## What to do
Write out the data again in full, keeping every character the same.

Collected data
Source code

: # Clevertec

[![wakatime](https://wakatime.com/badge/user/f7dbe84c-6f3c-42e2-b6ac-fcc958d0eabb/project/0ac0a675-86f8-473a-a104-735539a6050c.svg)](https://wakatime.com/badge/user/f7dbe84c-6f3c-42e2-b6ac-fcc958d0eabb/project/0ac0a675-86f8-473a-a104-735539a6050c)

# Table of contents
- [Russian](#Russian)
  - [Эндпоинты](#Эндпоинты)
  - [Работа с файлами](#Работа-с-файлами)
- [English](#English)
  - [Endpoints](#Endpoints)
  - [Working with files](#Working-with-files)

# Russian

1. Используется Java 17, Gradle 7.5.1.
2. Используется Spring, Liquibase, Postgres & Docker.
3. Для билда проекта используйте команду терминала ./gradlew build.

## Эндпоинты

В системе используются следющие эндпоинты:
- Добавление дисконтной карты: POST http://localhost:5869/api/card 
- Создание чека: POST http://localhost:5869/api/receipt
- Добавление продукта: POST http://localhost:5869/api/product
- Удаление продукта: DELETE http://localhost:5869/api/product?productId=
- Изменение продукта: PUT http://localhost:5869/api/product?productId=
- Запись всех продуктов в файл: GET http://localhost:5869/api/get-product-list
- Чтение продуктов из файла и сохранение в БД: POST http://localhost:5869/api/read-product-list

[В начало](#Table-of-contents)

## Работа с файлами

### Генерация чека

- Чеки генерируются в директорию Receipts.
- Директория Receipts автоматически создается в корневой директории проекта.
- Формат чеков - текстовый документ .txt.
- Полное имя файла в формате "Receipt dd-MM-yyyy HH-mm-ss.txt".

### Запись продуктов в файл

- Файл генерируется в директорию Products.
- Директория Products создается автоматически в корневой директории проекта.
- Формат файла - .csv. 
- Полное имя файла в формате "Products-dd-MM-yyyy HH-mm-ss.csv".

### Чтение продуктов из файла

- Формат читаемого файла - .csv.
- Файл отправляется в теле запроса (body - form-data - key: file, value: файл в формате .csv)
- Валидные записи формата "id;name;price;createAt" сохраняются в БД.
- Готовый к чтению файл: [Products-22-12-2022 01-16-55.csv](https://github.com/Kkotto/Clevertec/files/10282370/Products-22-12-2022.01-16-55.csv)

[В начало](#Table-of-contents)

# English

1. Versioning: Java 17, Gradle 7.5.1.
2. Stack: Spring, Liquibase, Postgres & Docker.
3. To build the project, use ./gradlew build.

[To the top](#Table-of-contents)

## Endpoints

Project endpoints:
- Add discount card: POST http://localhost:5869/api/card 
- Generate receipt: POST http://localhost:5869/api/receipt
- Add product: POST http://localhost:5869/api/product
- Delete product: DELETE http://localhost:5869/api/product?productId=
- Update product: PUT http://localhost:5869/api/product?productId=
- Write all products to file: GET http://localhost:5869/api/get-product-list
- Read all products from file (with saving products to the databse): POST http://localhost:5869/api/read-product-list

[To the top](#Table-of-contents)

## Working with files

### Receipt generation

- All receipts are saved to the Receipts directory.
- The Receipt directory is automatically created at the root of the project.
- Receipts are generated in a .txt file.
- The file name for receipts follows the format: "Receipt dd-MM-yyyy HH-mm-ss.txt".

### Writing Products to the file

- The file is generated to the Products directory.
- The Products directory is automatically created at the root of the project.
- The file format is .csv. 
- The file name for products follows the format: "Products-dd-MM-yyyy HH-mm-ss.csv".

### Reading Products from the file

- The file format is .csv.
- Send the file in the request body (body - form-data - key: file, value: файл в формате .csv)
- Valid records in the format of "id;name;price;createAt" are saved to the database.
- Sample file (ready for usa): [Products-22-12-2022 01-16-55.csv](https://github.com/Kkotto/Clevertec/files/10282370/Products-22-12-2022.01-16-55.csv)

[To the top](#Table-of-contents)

## Task output
Source code

: # Clevertec

[![wakatime](https://wakatime.com/badge/user/f7dbe84c-6f3c-42e2-b6ac-fcc958d0eabb/project/0ac0a675-86f8-473a-a104-735539a6050c.svg)](https://wakatime.com/badge/user/f7dbe84c-6f3c-42e2-b6ac-fcc958d0eabb/project/0ac0a675-86f8-473a-a104-735539a6050c)

# Table of contents
- [Russian](#Russian)
  - [Эндпоинты](#Эндпоинты)
  - [Работа с файлами](#Работа-с-файлами)
- [English](#English)
  - [Endpoints](#Endpoints)
  - [Working with files](#Working-with-files)

# Russian

1. Используется Java 17, Gradle 7.5.1.
2. Используется Spring, Liquibase, Postgres & Docker.
3. Для билда проекта используйте команду терминала ./gradlew build.

## Эндпоинты

В системе используются следющие эндпоинты:
- Добавление дисконтной карты: POST http://localhost:5869/api/card 
- Создание чека: POST http://localhost:5869/api/receipt
- Добавление продукта: POST http://localhost:5869/api/product
- Удаление продукта: DELETE http://localhost:5869/api/product?productId=
- Изменение продукта: PUT http://localhost:5869/api/product?productId=
- Запись всех продуктов в файл: GET http://localhost:5869/api/get-product-list
- Чтение продуктов из файла и сохранение в БД: POST http://localhost:5869/api/read-product-list

[В начало](#Table-of-contents)

## Работа с файлами

### Генерация чека

- Чеки генерируются в директорию Receipts.
- Директория Receipts автоматически создается в корневой директории проекта.
- Формат чеков - текстовый документ .txt.
- Полное имя файла в формате "Receipt dd-MM-yyyy HH-mm-ss.txt".

### Запись продуктов в файл

- Файл генерируется в директорию Products.
- Директория Products создается автоматически в корневой директории проекта.
- Формат файла - .csv. 
- Полное имя файла в формате "Products-dd-MM-yyyy HH-mm-ss.csv".

### Чтение продуктов из файла

- Формат читаемого файла - .csv.
- Файл отправляется в теле запроса (body - form-data - key: file, value: файл в формате .csv)
- Валидные записи формата "id;name;price;createAt" сохраняются в БД.
- Готовый к чтению файл: [Products-22-12-2022 01-16-55.csv](https://github.com/Kkotto/Clevertec/files/10282370/Products-22-12-2022.01-16-55.csv)

[В начало](#Table-of-contents)

# English

1. Versioning: Java 17, Gradle 7.5.1.
2. Stack: Spring, Liquibase, Postgres & Docker.
3. To build the project, use ./gradlew build.

[To the top](#Table-of-contents)

## Endpoints

Project endpoints:
- Add discount card: POST http://localhost:5869/api/card 
- Generate receipt: POST http://localhost:5869/api/receipt
- Add product: POST http://localhost:5869/api/product
- Delete product: DELETE http://localhost:5869/api/product?productId=
- Update product: PUT http://localhost:5869/api/product?productId=
- Write all products to file: GET http://localhost:5869/api/get-product-list
- Read all products from file (with saving products to the databse): POST http://localhost:5869/api/read-product-list

[To the top](#Table-of-contents)

## Working with files

### Receipt generation

- All receipts are saved to the Receipts directory.
- The Receipt directory is automatically created at the root of the project.
- Receipts are generated in a .txt file.
- The file name for receipts follows the format: "Receipt dd-MM-yyyy HH-mm-ss.txt".

### Writing Products to the file

- The file is generated to the Products directory.
- The Products directory is automatically created at the root of the project.
- The file format is .csv. 
- The file name for products follows the format: "Products-dd-MM-yyyy HH-mm-ss.csv".

### Reading Products from the file

- The file format is .csv.
- Send the file in the request body (body - form-data - key: file, value: файл в формате .csv)
- Valid records in the format of "id;name;price;createAt" are saved to the database.
- Sample file (ready for usa): [Products-22-12-2022 01-16-55.csv](https://github.com/Kkotto/Clevertec/files/10282370/Products-22-12-2022.01-16-55.csv)

[To the top](#Table-of-contents)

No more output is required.